As eleições presidências são neste momento uma importante frente do combate que travamos pela ruptura e pela mudança e em defesa dos interesses vitais do nosso povo.

Um combate que exige de nós, a partir de agora e à medida que se clarifica e formaliza o quadro das diversas candidaturas, um crescente empenhamento para dar à nossa candidatura, à candidatura do camarada Francisco Lopes a dinâmica, a força, a expressão de massas que a projecte como a candidatura dos que não se rendem, nem capitulam perante os objectivos e a chantagem dos grandes interesses e poderosos e do seu projecto de exploração dos trabalhadores e dos povos.

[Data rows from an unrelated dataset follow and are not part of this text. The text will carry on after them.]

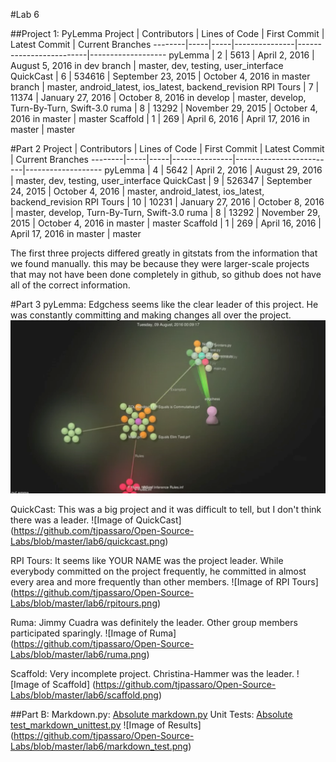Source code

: #Lab 6

##Project 1: PyLemma
Project | Contributors | Lines of Code | First Commit | Latest Commit | Current Branches
--------|-----|-----|---------------|-------------------------|-------------------
pyLemma | 2 | 5613 | April 2, 2016 | August 5, 2016 in dev branch | master, dev, testing, user_interface
QuickCast | 6 | 534616 | September 23, 2015 | October 4, 2016 in master branch | master, android_latest, ios_latest, backend_revision
RPI Tours | 7 | 11374 | January 27, 2016 | October 8, 2016 in develop | master, develop, Turn-By-Turn, Swift-3.0
ruma | 8 | 13292 | November 29, 2015 | October 4, 2016 in master | master
Scaffold | 1 | 269 | April 6, 2016 | April 17, 2016 in master | master

#Part 2
Project | Contributors | Lines of Code | First Commit | Latest Commit | Current Branches
--------|-----|-----|---------------|-------------------------|-------------------
pyLemma | 4 | 5642 | April 2, 2016 | August 29, 2016 | master, dev, testing, user_interface
QuickCast | 9 | 526347 | September 24, 2015 | October 4, 2016 | master, android_latest, ios_latest, backend_revision
RPI Tours | 10 | 10231 | January 27, 2016 | October 8, 2016 | master, develop, Turn-By-Turn, Swift-3.0
ruma | 8 | 13292 | November 29, 2015 | October 4, 2016 in master | master
Scaffold | 1 | 269 | April 16, 2016 | April 17, 2016 in master | master

The first three projects differed greatly in gitstats from the information that we found manually.  this may be because they were larger-scale projects that may not have been done completely in github, so github does not have all of the correct information.

#Part 3
pyLemma: Edgchess seems like the clear leader of this project. He was constantly committing and making changes all over the project. 
![Image of pyLemma](https://github.com/tjpassaro/Open-Source-Labs/blob/master/lab6/pyLemma.png)

QuickCast: This was a big project and it was difficult to tell, but I don't think there was a leader. 
![Image of QuickCast] (https://github.com/tjpassaro/Open-Source-Labs/blob/master/lab6/quickcast.png)

RPI Tours: It seems like YOUR NAME was the project leader. While everybody committed on the project frequently, he committed in almost every area and more frequently than other members.
![Image of RPI Tours] (https://github.com/tjpassaro/Open-Source-Labs/blob/master/lab6/rpitours.png)

Ruma: Jimmy Cuadra was definitely the leader. Other group members participated sparingly.
![Image of Ruma] (https://github.com/tjpassaro/Open-Source-Labs/blob/master/lab6/ruma.png)

Scaffold: Very incomplete project. Christina-Hammer was the leader.
![Image of Scaffold] (https://github.com/tjpassaro/Open-Source-Labs/blob/master/lab6/scaffold.png)


##Part B:
Markdown.py: [Absolute markdown.py](https://github.com/tjpassaro/Open-Source-Labs/blob/master/lab6/markdown.py)
Unit Tests: [Absolute test_markdown_unittest.py](https://github.com/tjpassaro/Open-Source-Labs/blob/master/lab6/test_markdown_unittest.py)
![Image of Results] (https://github.com/tjpassaro/Open-Source-Labs/blob/master/lab6/markdown_test.png)
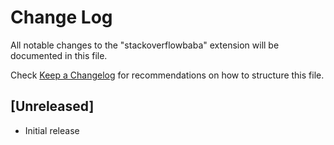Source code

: # Change Log

All notable changes to the "stackoverflowbaba" extension will be documented in this file.

Check [Keep a Changelog](http://keepachangelog.com/) for recommendations on how to structure this file.

## [Unreleased]

- Initial release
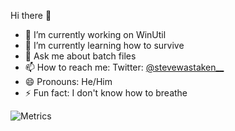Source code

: Hi there 👋
- 🔭 I’m currently working on WinUtil
- 🌱 I’m currently learning how to survive
- 💬 Ask me about batch files
- 📫 How to reach me: Twitter: <a href="https://twitter.com/stevewastaken__?ref_src=twsrc%5Etfw" class="twitter-follow-button" data-show-count="false">@stevewastaken__</a>
- 😄 Pronouns: He/Him
- ⚡ Fun fact: I don't know how to breathe

![Metrics](https://metrics.lecoq.io/SteveeWasTaken?template=classic&repositories=1&repositories=100&repositories.batch=100&repositories.forks=false&repositories.affiliations=owner&repositories.featured=steveewastaken%2Fwinutil%2C%20steveewastaken%2Ffnf-modpack-frenzy&config.timezone=America%2FBogota)

<!--
**SteveYT77/SteveYT77** is a ✨ _special_ ✨ repository because its `README.md` (this file) appears on your GitHub profile.

Here are some ideas to get you started:

- 🔭 I’m currently working on ...
- 🌱 I’m currently learning ...
- 👯 I’m looking to collaborate on ...
- 🤔 I’m looking for help with ...
- 💬 Ask me about ...
- 📫 How to reach me: ...
- 😄 Pronouns: ...
- ⚡ Fun fact: ...
-->
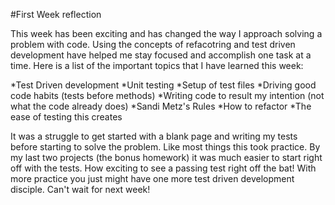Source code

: #First Week reflection

This week has been exciting and has changed the way I approach solving a problem
with code. Using the concepts of refacotring and test driven development have
helped me stay focused and accomplish one task at a time.  Here is a list of the
important topics that I have learned this week:

*Test Driven development
  *Unit testing
  *Setup of test files
  *Driving good code habits (tests before methods)
  *Writing code to result my intention (not what the code already does)
*Sandi Metz's Rules
  *How to refactor
  *The ease of testing this creates

It was a struggle to get started with a blank page and writing my tests before
starting to solve the problem. Like most things this took practice. By my last
two projects (the bonus homework) it was much easier to start right off with the
tests.  How exciting to see a passing test right off the bat! With more practice
you just might have one more test driven development disciple.  Can't wait for
next week!

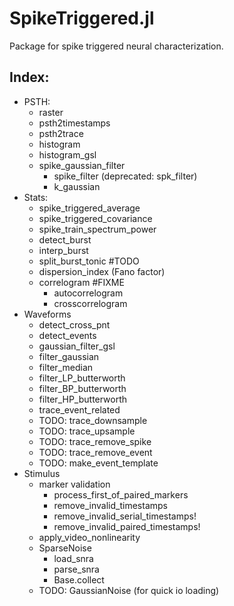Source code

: # SpikeTriggered.jl

Package for spike triggered neural characterization.

## Index:

- PSTH:
  - raster
  - psth2timestamps
  - psth2trace
  - histogram
  - histogram_gsl
  - spike_gaussian_filter
    - spike_filter (deprecated: spk_filter)
    - k_gaussian
- Stats:
  - spike_triggered_average
  - spike_triggered_covariance
  - spike_train_spectrum_power
  - detect_burst
  - interp_burst
  - split_burst_tonic #TODO
  - dispersion_index (Fano factor)
  - correlogram #FIXME
    - autocorrelogram
    - crosscorrelogram
- Waveforms
  - detect_cross_pnt
  - detect_events
  - gaussian_filter_gsl
  - filter_gaussian
  - filter_median
  - filter_LP_butterworth
  - filter_BP_butterworth
  - filter_HP_butterworth
  - trace_event_related
  - TODO: trace_downsample
  - TODO: trace_upsample
  - TODO: trace_remove_spike
  - TODO: trace_remove_event
  - TODO: make_event_template
- Stimulus
  - marker validation
    - process_first_of_paired_markers
    - remove_invalid_timestamps
    - remove_invalid_serial_timestamps!
    - remove_invalid_paired_timestamps!
  - apply_video_nonlinearity
  - SparseNoise
    - load_snra
    - parse_snra
    - Base.collect
  - TODO: GaussianNoise (for quick io loading)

Um combate que se integra e articula com a luta que os trabalhadores e as massas populares desenvolvem contra a ofensiva da política de direita no nosso país e contra os interesses do capitalismo e do imperialismo que na Europa estão a impor a sua lei – a lei do mais forte – para submeter os povos aos interesses dos grandes potentados económicos e das grandes potências. Por isso esta candidatura também é uma candidatura de um combate mais geral que se trava em várias frentes e em relação às quais precisamos igualmente de dedicar o máximo do nosso esforço e a nossa melhor atenção.

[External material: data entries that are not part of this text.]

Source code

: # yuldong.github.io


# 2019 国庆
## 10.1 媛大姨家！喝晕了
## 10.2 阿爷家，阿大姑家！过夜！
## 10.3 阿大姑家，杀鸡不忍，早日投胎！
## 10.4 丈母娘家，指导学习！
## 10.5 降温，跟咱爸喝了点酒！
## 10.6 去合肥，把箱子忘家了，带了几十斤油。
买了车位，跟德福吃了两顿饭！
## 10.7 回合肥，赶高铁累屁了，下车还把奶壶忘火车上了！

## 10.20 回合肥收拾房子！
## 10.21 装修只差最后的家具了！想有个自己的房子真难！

Temos, de facto, pela frente duros combates, tão duros quanto assistimos à mais brutal das ofensivas destes últimos anos, pela acção concertada do governo do PS e do PSD e que tem na proposta do Orçamento de Estado para o próximo ano mais um instrumento de extorsão dos trabalhadores e das populações.

Duros combates que se desdobram, como desejamos e precisamos, numa forte e determinada intervenção eleitoral, numa imprescindível acção militante de apoio ao desenvolvimento da luta de massas que aí está também, com a marcação da Greve Geral pela CGTP-IN e as grandes manifestações e lutas já anunciadas, particularmente a manifestação da Administração Pública do dia 6, mas também dando uma atenção dedicada à luta que se trava no seio das instituições com denúncia e com proposta para minorar os efeitos da política de desastre social e nacional que tomou conta do país.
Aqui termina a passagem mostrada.